For the past five days I have been on a trek towards Machapuchare, Fishtail mountain, on the Mardi Himal trek route. Each night of the trek we stayed at a guesthouse along the route, providing us with food, fun and a warm, only slightly damp, place to sleep. On the trek was myself, the three other students, our instructor and two ‘guides’: these guides being much more like friends of Dragons tagging along to show us the way, then any ‘ol hired hand.
Before I experienced trekking in Nepal, I assumed that when people referred to trekking they were using a different word for what I would call backpacking. I have now come to understand that there are several important differences between the colloquial usage of these words, and the subsequent actions the stand to represent. When I think of backpacking I think about going into the mountains, distancing myself from the ever growing megaplex that is the urban world. I think of going into pristine, untouched wilderness to fend for myself; setting up a tent, making a fire, eating oatmeal, strolling around carelessly in the fresh air amongst trees and birds and marmots. Ultimately, I think of a respite from all the hustle and bustle that comes with living in the development of human settlements. However, this same description would not be entirely accurate in describing my experience trekking.

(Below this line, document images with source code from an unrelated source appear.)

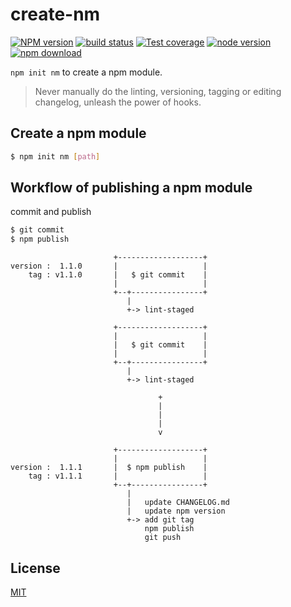 # create-nm

[![NPM version][npm-image]][npm-url]
[![build status][travis-image]][travis-url]
[![Test coverage][codecov-image]][codecov-url]
[![node version][node-image]][node-url]
[![npm download][download-image]][download-url]

[npm-image]: https://img.shields.io/npm/v/create-nm.svg?style=flat-square
[npm-url]: https://npmjs.org/package/create-nm
[travis-image]: https://img.shields.io/travis/MarmotHQ/create-nm.svg?style=flat-square
[travis-url]: https://travis-ci.org/MarmotHQ/create-nm
[codecov-image]: https://img.shields.io/codecov/c/github/MarmotHQ/create-nm.svg?style=flat-square
[codecov-url]: https://codecov.io/gh/MarmotHQ/create-nm
[node-image]: https://img.shields.io/badge/node.js-%3E=_8-green.svg?style=flat-square
[node-url]: http://nodejs.org/download/
[download-image]: https://img.shields.io/npm/dm/create-nm.svg?style=flat-square
[download-url]: https://npmjs.org/package/create-nm

`npm init nm` to create a npm module.

> Never manually do the linting, versioning, tagging or editing changelog, unleash the power of hooks.

## Create a npm module

```bash
$ npm init nm [path]
```

## Workflow of publishing a npm module

commit and publish

```bash
$ git commit
$ npm publish
```

```
                       +-------------------+
version :  1.1.0       |                   |
    tag : v1.1.0       |   $ git commit    |
                       |                   |
                       +--+----------------+
                          |
                          +-> lint-staged

                       +-------------------+
                       |                   |
                       |   $ git commit    |
                       |                   |
                       +--+----------------+
                          |
                          +-> lint-staged

                                 +
                                 |
                                 |
                                 |
                                 v

                       +-------------------+
                       |                   |
version :  1.1.1       |  $ npm publish    |
    tag : v1.1.1       |                   |
                       +--+----------------+
                          |
                          |   update CHANGELOG.md
                          |   update npm version
                          +-> add git tag
                              npm publish
                              git push
```

## License

[MIT](http://opensource.org/licenses/MIT)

As opposed to the United states, where areas of land are sectioned off as national parks, prohibiting any permanent settlements, the area of “wilderness’ I was traveling through are integrated with human life. Up until around 11,000 feet, where the last building stands, the going road of the Mardi Himal trek is speckled with tea huts and hotel-restaurants. Part of me definitely loves being in uninhabited wilderness, characteristic of backpacking, but I have found that I greatly enjoy the integration of prakriti (nature) and aakriti (structure) characteristic of the Nepali trekking. With a roof and a bed in the forest I did not need to bring a tent or sleeping bag or many of the other odds and ends necessary when venturing into national parks. Along with allowing for a light backpack, the guesthouses along the trek are nodes of international interaction. Over dahlbhat and chiya I spoke with people from all over the world, exchanging stories and smiles, laughs and muscle-soar moans. In these places of communal rest, I experienced one of my most strongly held prayers of global love and harmony.